Bacteria are fascinating microorganisms that can reproduce quickly under favorable conditions. Bacterial growth typically follows an exponential pattern, meaning the population increases rapidly over time. In this exercise, we are given data observed over 10 minutes to determine how many bacteria will be present after 30 minutes.
When thinking about bacterial growth, it's crucial to understand the concept of exponential growth. Unlike linear growth, where the increase is constant, exponential growth accelerates over time. This is because each generation of bacteria divides and multiplies, increasing the population exponentially. For example, if one bacterium divides into two, those two can then divide into four, and so on. Understanding this, we can better model and predict bacterial population changes over time.

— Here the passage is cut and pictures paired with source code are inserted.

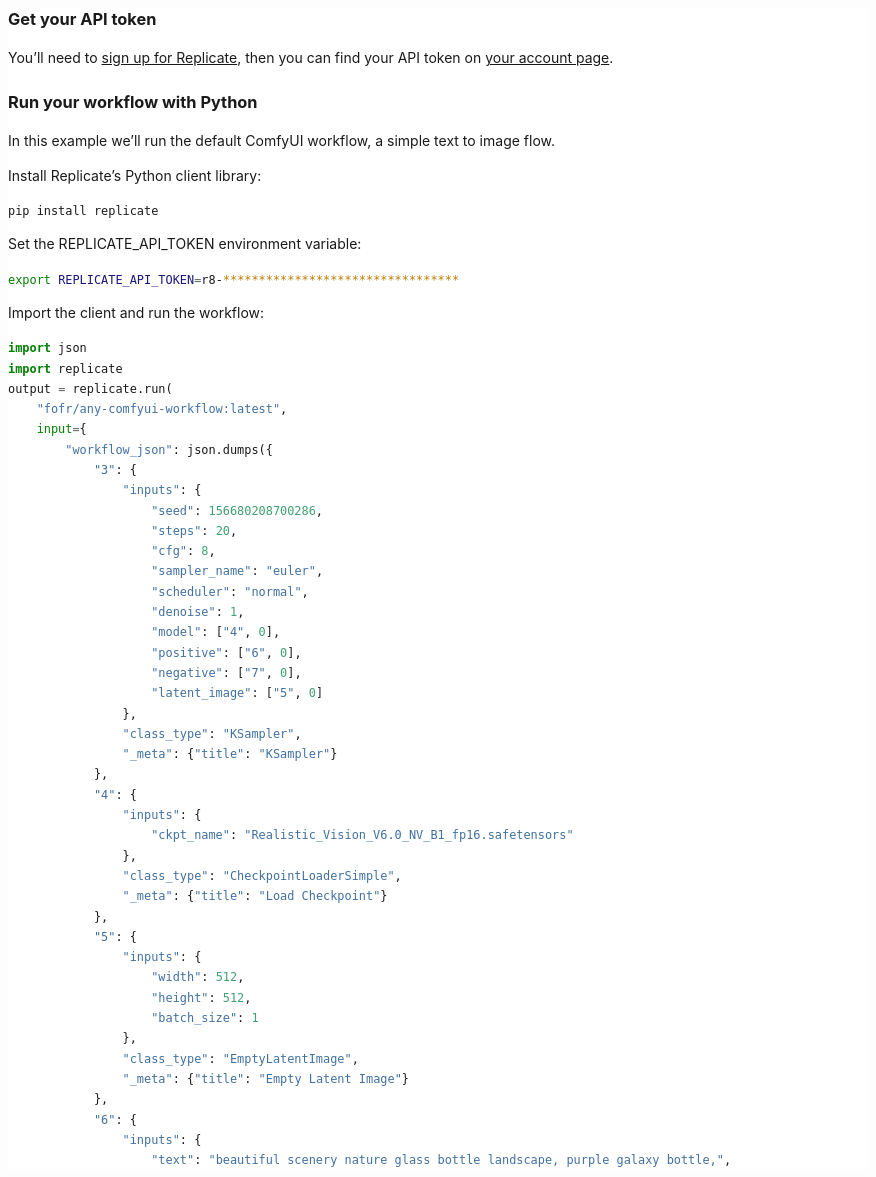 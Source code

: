 ### [](#get-your-api-token)Get your API token

You’ll need to [sign up for Replicate](https://replicate.com/signin), then you can find your API token on [your account page](https://replicate.com/account/api-tokens?new-token-name=comfyui).

### [](#run-your-workflow-with-python)Run your workflow with Python

In this example we’ll run the default ComfyUI workflow, a simple text to image flow.

Install Replicate’s Python client library:

```bash
pip install replicate
```

Set the REPLICATE\_API\_TOKEN environment variable:

```bash
export REPLICATE_API_TOKEN=r8-*********************************
```

Import the client and run the workflow:

```python
import json
import replicate
output = replicate.run(
    "fofr/any-comfyui-workflow:latest",
    input={
        "workflow_json": json.dumps({
            "3": {
                "inputs": {
                    "seed": 156680208700286,
                    "steps": 20,
                    "cfg": 8,
                    "sampler_name": "euler",
                    "scheduler": "normal",
                    "denoise": 1,
                    "model": ["4", 0],
                    "positive": ["6", 0],
                    "negative": ["7", 0],
                    "latent_image": ["5", 0]
                },
                "class_type": "KSampler",
                "_meta": {"title": "KSampler"}
            },
            "4": {
                "inputs": {
                    "ckpt_name": "Realistic_Vision_V6.0_NV_B1_fp16.safetensors"
                },
                "class_type": "CheckpointLoaderSimple",
                "_meta": {"title": "Load Checkpoint"}
            },
            "5": {
                "inputs": {
                    "width": 512,
                    "height": 512,
                    "batch_size": 1
                },
                "class_type": "EmptyLatentImage",
                "_meta": {"title": "Empty Latent Image"}
            },
            "6": {
                "inputs": {
                    "text": "beautiful scenery nature glass bottle landscape, purple galaxy bottle,",
```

The growth rate (k) is a key factor in modeling exponential growth. It tells us how fast the bacteria are multiplying. In our exercise, to find the growth rate, we use the exponential growth formula:
\[N(t) = N_0 \cdot e^{kt}\]
\(N(t)\) is the number of bacteria at time \(t\), \(N_0\) is the initial number of bacteria, and \(e\) is the base of the natural logarithm. Given the data points (t=0, N=5,000) and (t=10, N=8,000), our task is to solve for \(k\).
Substituting the known values into the equation:
\[8,000 = 5,000 \cdot e^{10 \cdot k}\]
We divide both sides by 5,000:
\[1.6 = e^{10k}\]
To isolate \(k\), we take the natural logarithm of both sides:
\[\ln(1.6) = 10k\]
Finally, we solve for \(k\):
\[k = \frac{\ln(1.6)}{10} \approx 0.0478\]

Exponential functions are powerful tools for modeling growth processes like bacterial reproduction. In this exercise, we use the exponential growth function to predict the number of bacteria after 30 minutes. Having already calculated the growth rate \(k = 0.0478\), we can apply it to our initial equation to find the number of bacteria at \(t = 30\) minutes.
Using the formula:
\[N(30) = 5,000 \cdot e^{30 \cdot 0.0478}\]
We first calculate the exponent:
\[30 \cdot 0.0478 \approx 1.434\]
Next, we find \(e^{1.434}\) using a calculator:
\[e^{1.434} \approx 4.199\]
Multiplying by the initial number of bacteria, we get:
\[N(30) \approx 5,000 \cdot 4.199 \approx 20,995\]
Therefore, after 30 minutes, there will be approximately 20,995 bacteria. This calculation demonstrates the rapid increase characteristic of exponential growth, emphasizing the importance of understanding exponential functions in biological contexts.